- _Assignment_: All lines in the material with the string "height" should be listed.

- _Data in this exercise_:
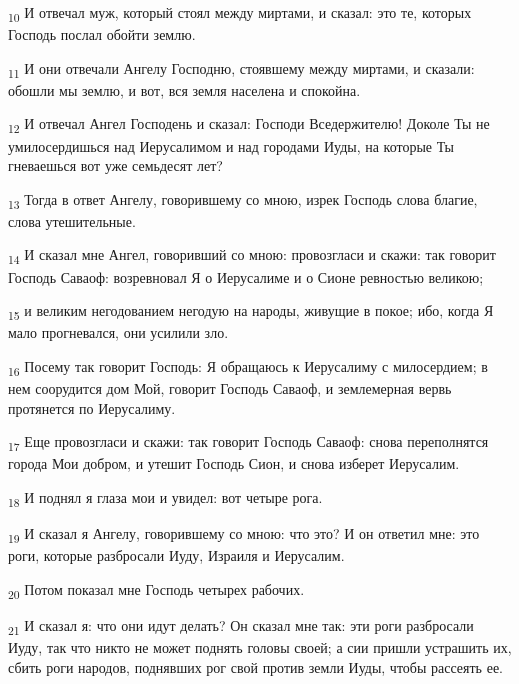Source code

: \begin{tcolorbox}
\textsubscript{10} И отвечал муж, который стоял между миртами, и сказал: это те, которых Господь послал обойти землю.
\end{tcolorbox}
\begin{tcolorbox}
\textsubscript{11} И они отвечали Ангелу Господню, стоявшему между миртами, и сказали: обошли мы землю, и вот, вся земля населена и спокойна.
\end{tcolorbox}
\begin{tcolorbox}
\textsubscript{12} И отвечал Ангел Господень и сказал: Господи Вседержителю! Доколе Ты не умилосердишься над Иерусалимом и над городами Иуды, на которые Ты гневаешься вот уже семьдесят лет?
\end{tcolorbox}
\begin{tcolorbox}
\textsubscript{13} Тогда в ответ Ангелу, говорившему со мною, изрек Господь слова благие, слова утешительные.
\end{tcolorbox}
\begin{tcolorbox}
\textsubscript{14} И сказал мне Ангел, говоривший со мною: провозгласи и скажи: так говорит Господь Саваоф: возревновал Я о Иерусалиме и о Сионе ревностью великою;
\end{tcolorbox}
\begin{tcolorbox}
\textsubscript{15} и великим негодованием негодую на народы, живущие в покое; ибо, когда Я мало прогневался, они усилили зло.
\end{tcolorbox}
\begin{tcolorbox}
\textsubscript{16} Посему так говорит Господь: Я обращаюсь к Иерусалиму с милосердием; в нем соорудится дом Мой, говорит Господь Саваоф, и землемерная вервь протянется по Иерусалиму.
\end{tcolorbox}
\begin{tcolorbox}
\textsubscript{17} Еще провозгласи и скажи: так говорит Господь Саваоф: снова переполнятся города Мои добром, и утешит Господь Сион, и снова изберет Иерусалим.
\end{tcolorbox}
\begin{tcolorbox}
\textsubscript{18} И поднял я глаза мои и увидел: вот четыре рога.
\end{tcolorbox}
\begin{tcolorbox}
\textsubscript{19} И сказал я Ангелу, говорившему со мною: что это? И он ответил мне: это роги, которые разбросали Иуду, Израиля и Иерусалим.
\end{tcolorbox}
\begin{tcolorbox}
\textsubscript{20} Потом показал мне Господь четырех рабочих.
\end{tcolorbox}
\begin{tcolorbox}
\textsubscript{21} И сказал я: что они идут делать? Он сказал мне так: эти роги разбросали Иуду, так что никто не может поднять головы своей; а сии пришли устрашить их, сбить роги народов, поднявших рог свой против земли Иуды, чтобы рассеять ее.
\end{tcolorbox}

* * *

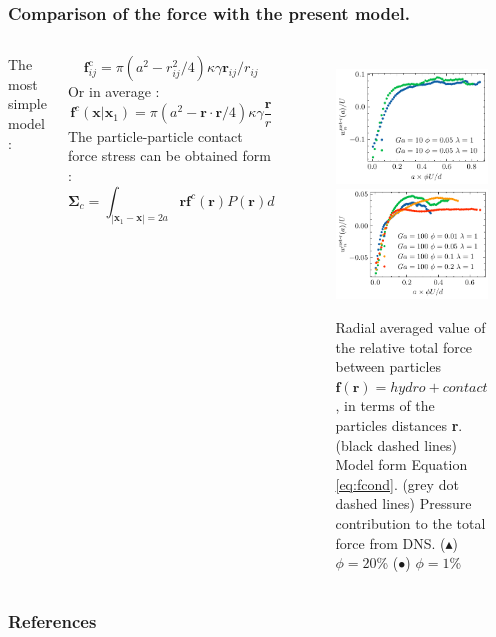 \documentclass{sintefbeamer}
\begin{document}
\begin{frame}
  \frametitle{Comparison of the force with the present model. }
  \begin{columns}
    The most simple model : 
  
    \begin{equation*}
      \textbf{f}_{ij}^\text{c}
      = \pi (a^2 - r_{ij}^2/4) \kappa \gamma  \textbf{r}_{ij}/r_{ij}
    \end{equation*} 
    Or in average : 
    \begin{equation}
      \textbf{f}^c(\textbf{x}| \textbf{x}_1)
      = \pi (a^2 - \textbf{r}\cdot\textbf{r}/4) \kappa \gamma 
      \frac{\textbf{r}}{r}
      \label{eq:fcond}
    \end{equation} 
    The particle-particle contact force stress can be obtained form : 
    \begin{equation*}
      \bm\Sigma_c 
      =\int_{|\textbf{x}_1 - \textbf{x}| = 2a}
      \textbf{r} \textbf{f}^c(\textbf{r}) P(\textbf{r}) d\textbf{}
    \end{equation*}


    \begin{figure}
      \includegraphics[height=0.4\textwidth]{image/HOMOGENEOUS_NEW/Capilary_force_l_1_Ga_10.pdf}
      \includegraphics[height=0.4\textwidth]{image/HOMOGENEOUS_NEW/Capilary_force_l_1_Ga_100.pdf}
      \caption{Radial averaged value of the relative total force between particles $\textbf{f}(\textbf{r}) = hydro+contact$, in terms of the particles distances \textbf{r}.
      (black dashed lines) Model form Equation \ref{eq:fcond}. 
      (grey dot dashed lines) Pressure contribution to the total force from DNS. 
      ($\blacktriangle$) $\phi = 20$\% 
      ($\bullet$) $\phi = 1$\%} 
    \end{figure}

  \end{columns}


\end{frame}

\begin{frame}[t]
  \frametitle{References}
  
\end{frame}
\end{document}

- _Result of the task_:
      \includegraphics[height=0.4\textwidth]{image/HOMOGENEOUS_NEW/Capilary_force_l_1_Ga_10.pdf}
      \includegraphics[height=0.4\textwidth]{image/HOMOGENEOUS_NEW/Capilary_force_l_1_Ga_100.pdf}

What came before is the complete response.